Scan the entries for the word "captionsData" and return every line that has it.

::: Data for processing :::

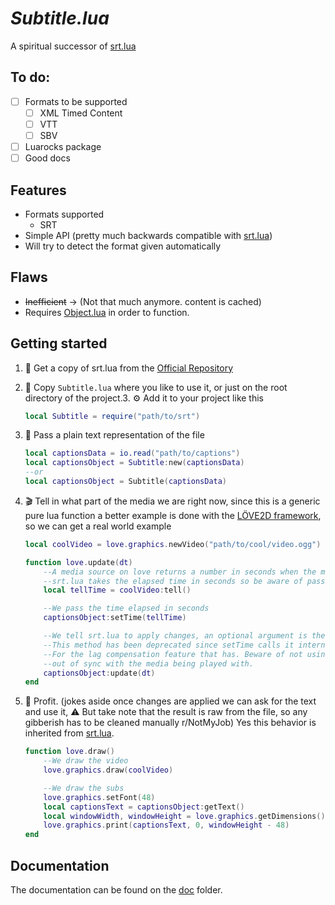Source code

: # *Subtitle.lua*
A spiritual successor of [srt.lua][srt]

## To do:
- [ ] Formats to be supported
	- [ ] XML Timed Content
	- [ ] VTT
	- [ ] SBV
- [ ] Luarocks package
- [ ] Good docs

## Features
- Formats supported
	- SRT
- Simple API (pretty much backwards compatible with [srt.lua][srt])
- Will try to detect the format given automatically

## Flaws
- ~~Inefficient~~ → (Not that much anymore. content is cached)
- Requires [Object.lua][obj] in order to function.

## Getting started
1. 📡 Get a copy of srt.lua from the [Official Repository][sub]
2. 💾 Copy `Subtitle.lua` where you like to use it, or just on the root directory of the project.3. ⚙ Add it to your project like this
	```lua
	local Subtitle = require("path/to/srt")
	```
4. 📃 Pass a plain text representation of the file
	```lua
	local captionsData = io.read("path/to/captions")
	local captionsObject = Subtitle:new(captionsData)
	--or
	local captionsObject = Subtitle(captionsData)
	```
5. 🎬 Tell in what part of the media we are right now, since this is a generic pure lua function a better example is done with the [LÖVE2D framework][l2d], so we can get a real world example
	```lua
	local coolVideo = love.graphics.newVideo("path/to/cool/video.ogg")

	function love.update(dt)
		--A media source on love returns a number in seconds when the method :tell() is called
		--srt.lua takes the elapsed time in seconds so be aware of passing seconds as an integer
		local tellTime = coolVideo:tell()

		--We pass the time elapsed in seconds
		captionsObject:setTime(tellTime)

		--We tell srt.lua to apply changes, an optional argument is the delta so we account the lag
		--This method has been deprecated since setTime calls it internally but has not been removed
		--For the lag compensation feature that has. Beware of not using it alone since you could get
		--out of sync with the media being played with.
		captionsObject:update(dt)
	end
	```

6. 💎 Profit.
	(jokes aside once changes are applied we can ask for the text and use it,
	⚠ But take note that the result is raw from the file,
	so any gibberish has to be cleaned manually r/NotMyJob)
	Yes this behavior is inherited from [srt.lua][srt].
	```lua
	function love.draw()
		--We draw the video
		love.graphics.draw(coolVideo)

		--We draw the subs
		love.graphics.setFont(48)
		local captionsText = captionsObject:getText()
		local windowWidth, windowHeight = love.graphics.getDimensions()
		love.graphics.print(captionsText, 0, windowHeight - 48)
	end

	```

## Documentation
The documentation can be found on the [doc][doc] folder.


<!--Links-->
[srt]: https://github.com/alejandro-alzate/srt-lua
[sub]: https://github.com/alejandro-alzate/Subltitle.lua
[obj]: https://github.com/alejandro-alzate/Object.lua
[l2d]: https://love2d.org/

[doc]: https://github.com/alejandro-alzate/Subtitle.lua/tree/main/doc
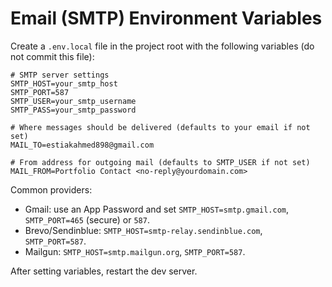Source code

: # Email (SMTP) Environment Variables

Create a `.env.local` file in the project root with the following variables (do not commit this file):

```
# SMTP server settings
SMTP_HOST=your_smtp_host
SMTP_PORT=587
SMTP_USER=your_smtp_username
SMTP_PASS=your_smtp_password

# Where messages should be delivered (defaults to your email if not set)
MAIL_TO=estiakahmed898@gmail.com

# From address for outgoing mail (defaults to SMTP_USER if not set)
MAIL_FROM=Portfolio Contact <no-reply@yourdomain.com>
```

Common providers:
- Gmail: use an App Password and set `SMTP_HOST=smtp.gmail.com`, `SMTP_PORT=465` (secure) or `587`.
- Brevo/Sendinblue: `SMTP_HOST=smtp-relay.sendinblue.com`, `SMTP_PORT=587`.
- Mailgun: `SMTP_HOST=smtp.mailgun.org`, `SMTP_PORT=587`.

After setting variables, restart the dev server.
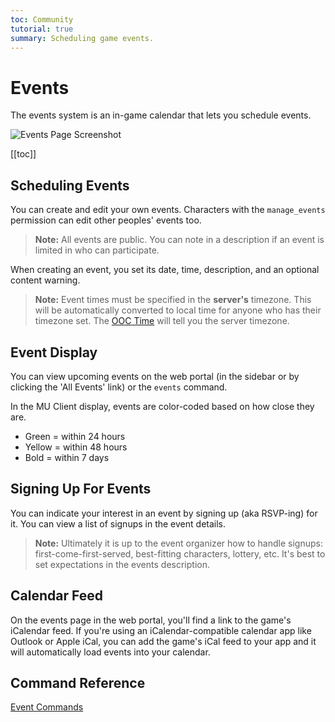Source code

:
 ```yaml
---
toc: Community
tutorial: true
summary: Scheduling game events.
---
```

# Events

The events system is an in-game calendar that lets you schedule events.

![Events Page Screenshot](https://aresmush.com/images/help-images/events.png)

[[toc]]

## Scheduling Events

You can create and edit your own events.  Characters with the `manage_events` permission can edit other peoples' events too.  

> **Note:** All events are public. You can note in a description if an event is limited in who can participate.

When creating an event, you set its date, time, description, and an optional content warning.

> **Note:** Event times must be specified in the **server's** timezone.  This will be automatically converted to local time for anyone who has their timezone set. The [OOC Time](/help/ooc_time) will tell you the server timezone.

## Event Display

You can view upcoming events on the web portal (in the sidebar or by clicking the 'All Events' link) or the `events` command.

In the MU Client display, events are color-coded based on how close they are.

* Green = within 24 hours
* Yellow = within 48 hours
* Bold = within 7 days

## Signing Up For Events

You can indicate your interest in an event by signing up (aka RSVP-ing) for it.  You can view a list of signups in the event details.

> **Note:** Ultimately it is up to the event organizer how to handle signups: first-come-first-served, best-fitting characters, lottery, etc.  It's best to set expectations in the events description.

## Calendar Feed

On the events page in the web portal, you'll find a link to the game's iCalendar feed.  If you're using an iCalendar-compatible calendar app like Outlook or Apple iCal, you can add the game's iCal feed to your app and it will automatically load events into your calendar.

## Command Reference

[Event Commands](/help/events)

:::

## Expected answer
	local captionsData = io.read("path/to/captions")
	local captionsObject = Subtitle:new(captionsData)
	local captionsObject = Subtitle(captionsData)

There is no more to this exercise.